§ THE TASK
Please repeat the whole listing exactly, but leave the pictures out.

§ DATASET EXCERPTS

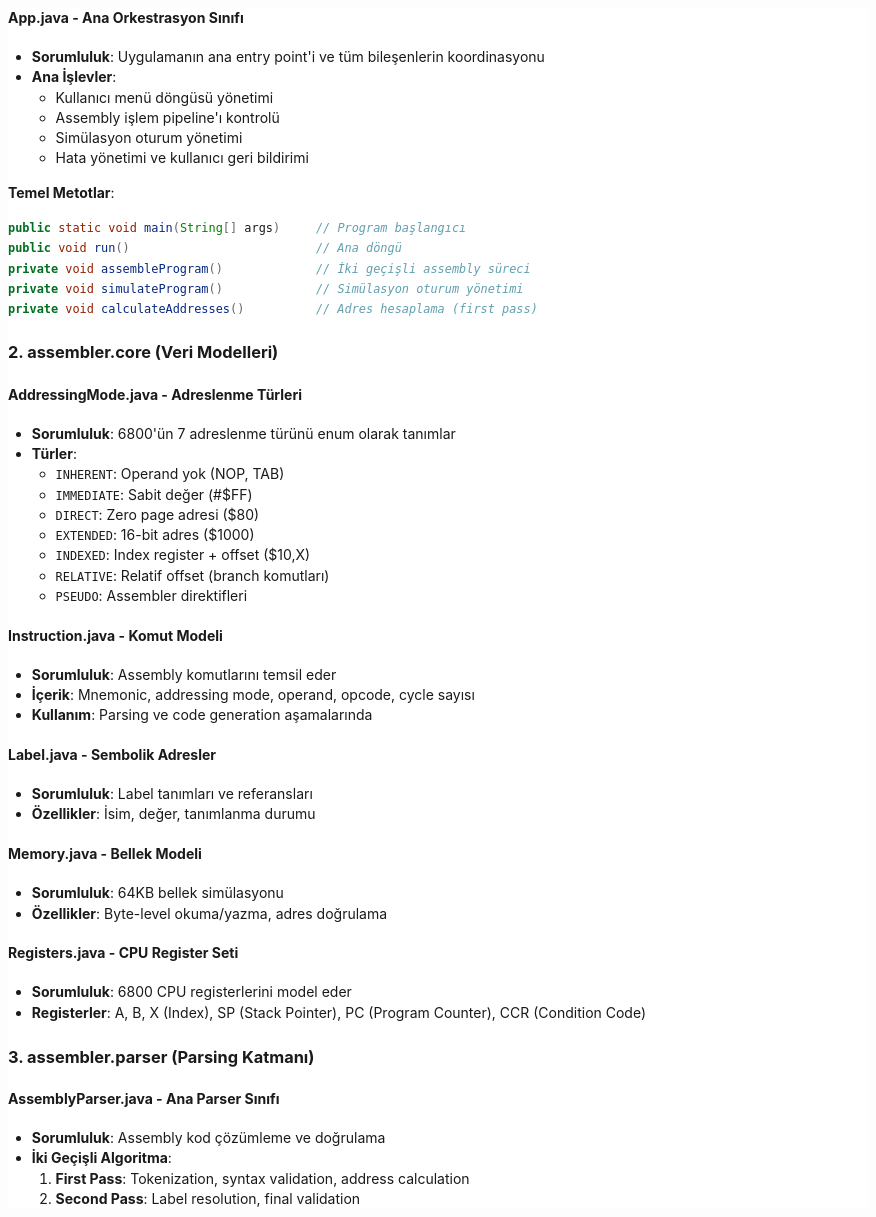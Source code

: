 #### App.java - Ana Orkestrasyon Sınıfı
- **Sorumluluk**: Uygulamanın ana entry point'i ve tüm bileşenlerin koordinasyonu
- **Ana İşlevler**:
  - Kullanıcı menü döngüsü yönetimi
  - Assembly işlem pipeline'ı kontrolü
  - Simülasyon oturum yönetimi
  - Hata yönetimi ve kullanıcı geri bildirimi

**Temel Metotlar**:
```java
public static void main(String[] args)     // Program başlangıcı
public void run()                          // Ana döngü
private void assembleProgram()             // İki geçişli assembly süreci
private void simulateProgram()             // Simülasyon oturum yönetimi
private void calculateAddresses()          // Adres hesaplama (first pass)
```

### 2. **assembler.core** (Veri Modelleri)

#### AddressingMode.java - Adreslenme Türleri
- **Sorumluluk**: 6800'ün 7 adreslenme türünü enum olarak tanımlar
- **Türler**:
  - `INHERENT`: Operand yok (NOP, TAB)
  - `IMMEDIATE`: Sabit değer (#$FF)
  - `DIRECT`: Zero page adresi ($80)
  - `EXTENDED`: 16-bit adres ($1000)
  - `INDEXED`: Index register + offset ($10,X)
  - `RELATIVE`: Relatif offset (branch komutları)
  - `PSEUDO`: Assembler direktifleri

#### Instruction.java - Komut Modeli
- **Sorumluluk**: Assembly komutlarını temsil eder
- **İçerik**: Mnemonic, addressing mode, operand, opcode, cycle sayısı
- **Kullanım**: Parsing ve code generation aşamalarında

#### Label.java - Sembolik Adresler
- **Sorumluluk**: Label tanımları ve referansları
- **Özellikler**: İsim, değer, tanımlanma durumu

#### Memory.java - Bellek Modeli
- **Sorumluluk**: 64KB bellek simülasyonu
- **Özellikler**: Byte-level okuma/yazma, adres doğrulama

#### Registers.java - CPU Register Seti
- **Sorumluluk**: 6800 CPU registerlerini model eder
- **Registerler**: A, B, X (Index), SP (Stack Pointer), PC (Program Counter), CCR (Condition Code)

### 3. **assembler.parser** (Parsing Katmanı)

#### AssemblyParser.java - Ana Parser Sınıfı
- **Sorumluluk**: Assembly kod çözümleme ve doğrulama
- **İki Geçişli Algoritma**:
  1. **First Pass**: Tokenization, syntax validation, address calculation
  2. **Second Pass**: Label resolution, final validation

§ YOUR SOLUTION
Source code

: #### App.java - Ana Orkestrasyon Sınıfı
- **Sorumluluk**: Uygulamanın ana entry point'i ve tüm bileşenlerin koordinasyonu
- **Ana İşlevler**:
  - Kullanıcı menü döngüsü yönetimi
  - Assembly işlem pipeline'ı kontrolü
  - Simülasyon oturum yönetimi
  - Hata yönetimi ve kullanıcı geri bildirimi

**Temel Metotlar**:
```java
public static void main(String[] args)     // Program başlangıcı
public void run()                          // Ana döngü
private void assembleProgram()             // İki geçişli assembly süreci
private void simulateProgram()             // Simülasyon oturum yönetimi
private void calculateAddresses()          // Adres hesaplama (first pass)
```

### 2. **assembler.core** (Veri Modelleri)

#### AddressingMode.java - Adreslenme Türleri
- **Sorumluluk**: 6800'ün 7 adreslenme türünü enum olarak tanımlar
- **Türler**:
  - `INHERENT`: Operand yok (NOP, TAB)
  - `IMMEDIATE`: Sabit değer (#$FF)
  - `DIRECT`: Zero page adresi ($80)
  - `EXTENDED`: 16-bit adres ($1000)
  - `INDEXED`: Index register + offset ($10,X)
  - `RELATIVE`: Relatif offset (branch komutları)
  - `PSEUDO`: Assembler direktifleri

#### Instruction.java - Komut Modeli
- **Sorumluluk**: Assembly komutlarını temsil eder
- **İçerik**: Mnemonic, addressing mode, operand, opcode, cycle sayısı
- **Kullanım**: Parsing ve code generation aşamalarında

#### Label.java - Sembolik Adresler
- **Sorumluluk**: Label tanımları ve referansları
- **Özellikler**: İsim, değer, tanımlanma durumu

#### Memory.java - Bellek Modeli
- **Sorumluluk**: 64KB bellek simülasyonu
- **Özellikler**: Byte-level okuma/yazma, adres doğrulama

#### Registers.java - CPU Register Seti
- **Sorumluluk**: 6800 CPU registerlerini model eder
- **Registerler**: A, B, X (Index), SP (Stack Pointer), PC (Program Counter), CCR (Condition Code)

### 3. **assembler.parser** (Parsing Katmanı)

#### AssemblyParser.java - Ana Parser Sınıfı
- **Sorumluluk**: Assembly kod çözümleme ve doğrulama
- **İki Geçişli Algoritma**:
  1. **First Pass**: Tokenization, syntax validation, address calculation
  2. **Second Pass**: Label resolution, final validation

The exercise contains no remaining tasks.